Taking the Plunge.....Again

Danya (imported)
Articles: 0
Posts: 1971
Joined: Tue Mar 06, 2007 7:28 pm

Posting Rank

Re: Taking the Plunge.....Again

Post by Danya (imported) »

....
plix (imported) wrote: Fri Jan 07, 2011 7:37 am Gone are the days when I believed hormones don't affect me mentally/emotionally. The bad moods have been unpleasant, but the good moods have been great! There have been many times where I have felt simply ecstatic about life. I am hoping to increase these moods by switching to a stable dose of E.
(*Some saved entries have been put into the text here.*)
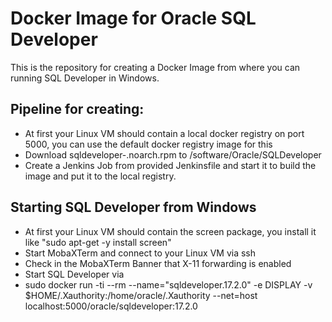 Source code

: # Docker Image for Oracle SQL Developer

This is the repository for creating a Docker Image from where you can running SQL Developer in Windows.

## Pipeline for creating:
* At first your Linux VM should contain a local docker registry on port 5000, you can use the default docker registry image for this
* Download sqldeveloper-<Version>.noarch.rpm to /software/Oracle/SQLDeveloper
* Create a Jenkins Job from provided Jenkinsfile and start it to build the image and put it to the local registry.

## Starting SQL Developer from Windows
* At first your Linux VM should contain the screen package, you install it like "sudo apt-get -y install screen"
* Start MobaXTerm and connect to your Linux VM via ssh
* Check in the MobaXTerm Banner that X-11 forwarding is enabled
* Start SQL Developer via
* sudo docker run -ti --rm --name="sqldeveloper.17.2.0" -e DISPLAY -v $HOME/.Xauthority:/home/oracle/.Xauthority --net=host localhost:5000/oracle/sqldeveloper:17.2.0
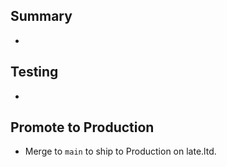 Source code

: ## Summary
-

## Testing
-

## Promote to Production
- Merge to `main` to ship to Production on late.ltd.

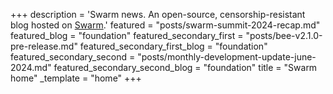 +++
description = 'Swarm news. An open-source, censorship-resistant blog hosted on [Swarm](https://www.ethswarm.org/ "Swarm").'
featured = "posts/swarm-summit-2024-recap.md"
featured_blog = "foundation"
featured_secondary_first = "posts/bee-v2.1.0-pre-release.md"
featured_secondary_first_blog = "foundation"
featured_secondary_second = "posts/monthly-development-update-june-2024.md"
featured_secondary_second_blog = "foundation"
title = "Swarm home"
_template = "home"
+++
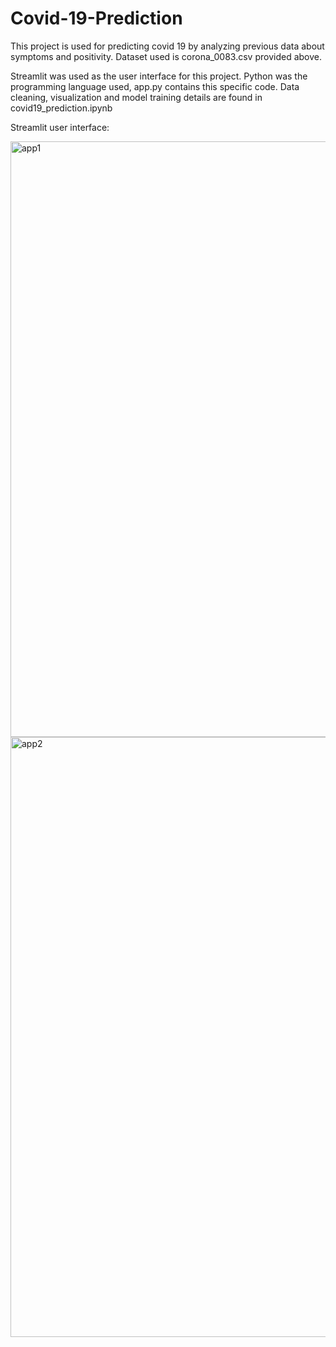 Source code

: # Covid-19-Prediction

This project is used for predicting covid 19 by analyzing previous data about symptoms and positivity. Dataset used is corona_0083.csv provided above.

Streamlit was used as the user interface for this project. Python was the programming language used, app.py contains this specific code. Data cleaning, visualization and model training details are found in covid19_prediction.ipynb 

Streamlit user interface:

<img width="953" alt="app1" src="https://user-images.githubusercontent.com/69391540/184099068-95176a7d-c7db-41ad-8864-f53ee5bb553e.png">
<img width="960" alt="app2" src="https://user-images.githubusercontent.com/69391540/184099080-4b456eec-74eb-419e-b75c-a5a0de7dac3e.png">
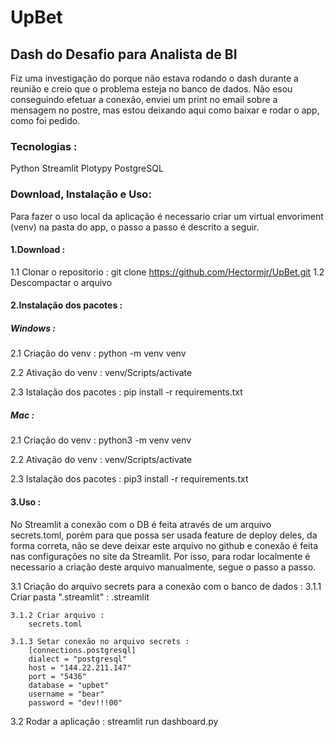 # UpBet
## Dash do Desafio para Analista de BI

Fiz uma investigação do porque não estava rodando o dash durante a reunião e creio que o problema esteja no banco de dados. Não esou conseguindo efetuar a conexão, enviei um print no email sobre a mensagem no postre, mas estou deixando aqui como baixar e rodar o app, como foi pedido.

### Tecnologias :
Python
Streamlit
Plotypy
PostgreSQL

### Download, Instalação e Uso:
Para fazer o uso local da aplicação é necessario criar um virtual envoriment (venv) na pasta do app, o passo a passo é descrito a seguir.

#### 1.Download :
1.1 Clonar o repositorio :
    git clone https://github.com/Hectormjr/UpBet.git
1.2 Descompactar o arquivo    
 

#### 2.Instalação dos pacotes :
##### Windows :
2.1 Criação do venv :
    python -m venv venv

2.2 Ativação do venv :
    venv/Scripts/activate

2.3 Istalação dos pacotes :
    pip install -r requirements.txt 

##### Mac :
2.1 Criação do venv :
    python3 -m venv venv

2.2 Ativação do venv :
    venv/Scripts/activate

2.3 Istalação dos pacotes :
    pip3 install -r requirements.txt 

#### 3.Uso :
No Streamlit a conexão com o DB é feita através de um arquivo secrets.toml, porém para que possa ser usada feature de deploy deles, da forma correta, não se deve deixar este arquivo no github e conexão é feita nas configurações no site da Streamlit. Por isso, para rodar localmente é necessario a criação deste arquivo manualmente, segue o passo a passo.

3.1 Criação do arquivo secrets para a conexão com o banco de dados :
    3.1.1 Criar pasta ".streamlit" :
        .streamlit

    3.1.2 Criar arquivo :
        secrets.toml

    3.1.3 Setar conexão no arquivo secrets :
        [connections.postgresql]
        dialect = "postgresql"
        host = "144.22.211.147"
        port = "5436"
        database = "upbet"
        username = "bear"
        password = "dev!!!00"
    
3.2 Rodar a aplicação :
    streamlit run dashboard.py
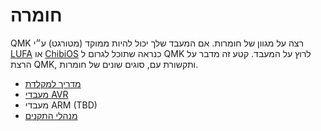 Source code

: # חומרה

QMK רצה על מגוון של חומרות. אם המעבד שלך יכול להיות ממוקד (מטורגט) ע״י [LUFA](http://www.fourwalledcubicle.com/LUFA.php) או [ChibiOS](http://www.chibios.com) כנראה שתוכל לגרום ל QMK לרוץ על המעבד. קטע זה מדבר על הרצת QMK, ותקשורת עם, סוגים שונים של חומרות.

* [מדריך למקלדת](hardware_keyboard_guidelines.md)
* [מעבדי AVR](hardware_avr.md)
* מעבדי ARM (TBD)
* [מנהלי התקנים](hardware_drivers.md)
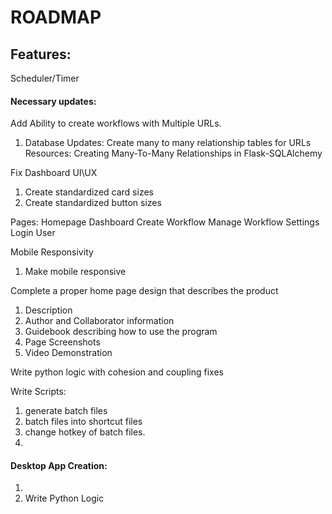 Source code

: # ROADMAP  

## Features:  
Scheduler/Timer



#### Necessary updates:  

Add Ability to create workflows with Multiple URLs.
1. Database Updates: Create many to many relationship tables for URLs
	Resources: Creating Many-To-Many Relationships in Flask-SQLAlchemy

Fix Dashboard UI\UX
1. Create standardized card sizes
2. Create standardized button sizes

Pages:
Homepage
Dashboard
Create Workflow
Manage Workflow
Settings
Login
User

Mobile Responsivity
1. Make mobile responsive


Complete a proper home page design that describes the product  
1. Description
2. Author and Collaborator information
3. Guidebook describing how to use the program
4. Page Screenshots
5. Video Demonstration

Write python logic with cohesion and coupling fixes

Write Scripts:
1. generate batch files
2. batch files into shortcut files
3. change hotkey of batch files. 
4.  

#### Desktop App Creation:
1. 
2. Write Python Logic 
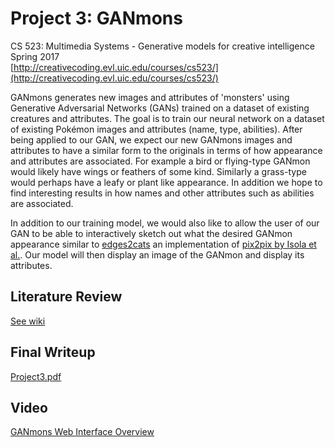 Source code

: # Project 3: GANmons
CS 523: Multimedia Systems - Generative models for creative intelligence<br>
Spring 2017<br>
[http://creativecoding.evl.uic.edu/courses/cs523/](http://creativecoding.evl.uic.edu/courses/cs523/)

GANmons generates new images and attributes of 'monsters' using Generative Adversarial Networks (GANs) trained on a dataset of existing creatures and attributes. The goal is to train our neural network on a dataset of existing Pokémon images and attributes (name, type, abilities). After being applied to our GAN, we expect our new GANmons images and attributes to have a similar form to the originals in terms of how appearance and attributes are associated. For example a bird or flying-type GANmon would likely have wings or feathers of some kind. Similarly a grass-type would perhaps have a leafy or plant like appearance. In addition we hope to find interesting results in how names and other attributes such as abilities are associated.

In addition to our training model, we would also like to allow the user of our GAN to be able to interactively sketch out what the desired GANmon appearance similar to [edges2cats](https://affinelayer.com/pixsrv/) an implementation of [pix2pix by Isola et al.](https://github.com/phillipi/pix2pix). Our model will then display an image of the GANmon and display its attributes.

## Literature Review
[See wiki](https://github.com/aznmonkey/CS523Project3/wiki#literature-review)

## Final Writeup
[Project3.pdf](https://github.com/aznmonkey/CS523Project3/blob/master/writeup/Project3.pdf)

## Video
[GANmons Web Interface Overview]()

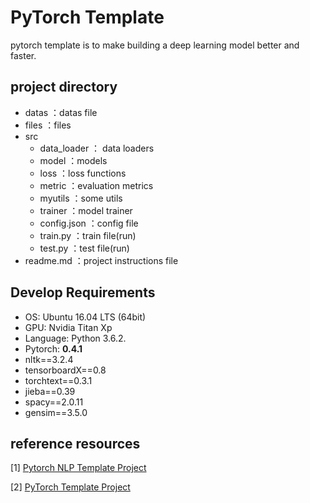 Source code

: # PyTorch Template
pytorch template is to make building a deep learning  model better and faster. 

## project directory

* datas  ：datas file
* files    ：files
* src       
    * data_loader  ：  data loaders
    * model  ：models 
    * loss  ：loss functions
    * metric  ：evaluation metrics
    * myutils  ：some utils
    * trainer  ：model trainer
    * config.json  ：config file
    * train.py  ：train file(run)
    * test.py  ：test file(run)
* readme.md  ：project instructions file

## Develop Requirements
- OS: Ubuntu 16.04 LTS (64bit)
- GPU: Nvidia Titan Xp
- Language: Python 3.6.2.
- Pytorch: **0.4.1**
- nltk==3.2.4
- tensorboardX==0.8
- torchtext==0.3.1
- jieba==0.39
- spacy==2.0.11
- gensim==3.5.0



## reference resources
[1] [Pytorch NLP Template Project](https://github.com/MrTuo/pytorch-nlp-template)

[2]  [PyTorch Template Project](https://github.com/victoresque/pytorch-template) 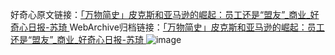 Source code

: 好奇心原文链接：[「万物简史」皮克斯和亚马逊的崛起：员工还是“盟友”_商业_好奇心日报-苏琦 ](https://www.qdaily.com/articles/12301.html)
WebArchive归档链接：[「万物简史」皮克斯和亚马逊的崛起：员工还是“盟友”_商业_好奇心日报-苏琦 ](http://web.archive.org/web/20180921083417/http://www.qdaily.com:80/articles/12301.html)
![image](http://ww3.sinaimg.cn/large/007d5XDply1g3wjdyngwkj30u03n7e81)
I recall things you wrote here, and directly to me, when you first tried E. Then you stopped E and I was stunned by the difference that made in your writing style. At that time, I told someone here that I missed the 'you' on E. :) In an earlier post on this thread, you wrote something like you were not certain if you were trying to write in a more feminine style back then. You are a very good writer, but I did not think you could pull that off.
plix (imported)
Articles: 0
Posts: 888
Joined: Sat Jul 09, 2005 8:43 pm

Posting Rank

Re: Taking the Plunge.....Again

Post by plix (imported) »

My moodiness has been especially intense lately. The ecstatic moods I mentioned in my previous post rarely make an appearance these days. Depressive episodes have become more intense and last longer.

I am wondering if perhaps I reduced the E dose too much. I am taking 2 mg daily, which based on previous lab work should place my levels around 75 pg/ml. This would be near the trough of a woman's cycle.

There is also the possibility that E itself could be the culprit, and that adding more would make these issues worse. Whether my moods were any better on T could certainly enjoy a good debate, but they were more stable. Some have mentioned in the past that I may need a combination of both E and T, and I also wonder if this may be true. Women tend to have more T than a castrated man.

Is it the hormones, winter, the job, the overwhelming financial problems I am burdened with, some combination of these, or something else entirely? Discovering the cause of my troubles is perhaps the most perplexing challenge of all.

Much of my presently pessimistic nature derives from fears over whether I have a future. Goodness knows I am unhappy with my job, but I do not know what to do about it. Obviously I need a source of income to pay the bills. But I do not know what I am supposed to do with the rest of my life. Some people can be content with a job provided it supplies enough money to do what they please in their free time. I, however, need personal fulfillment in a job in order to be happy.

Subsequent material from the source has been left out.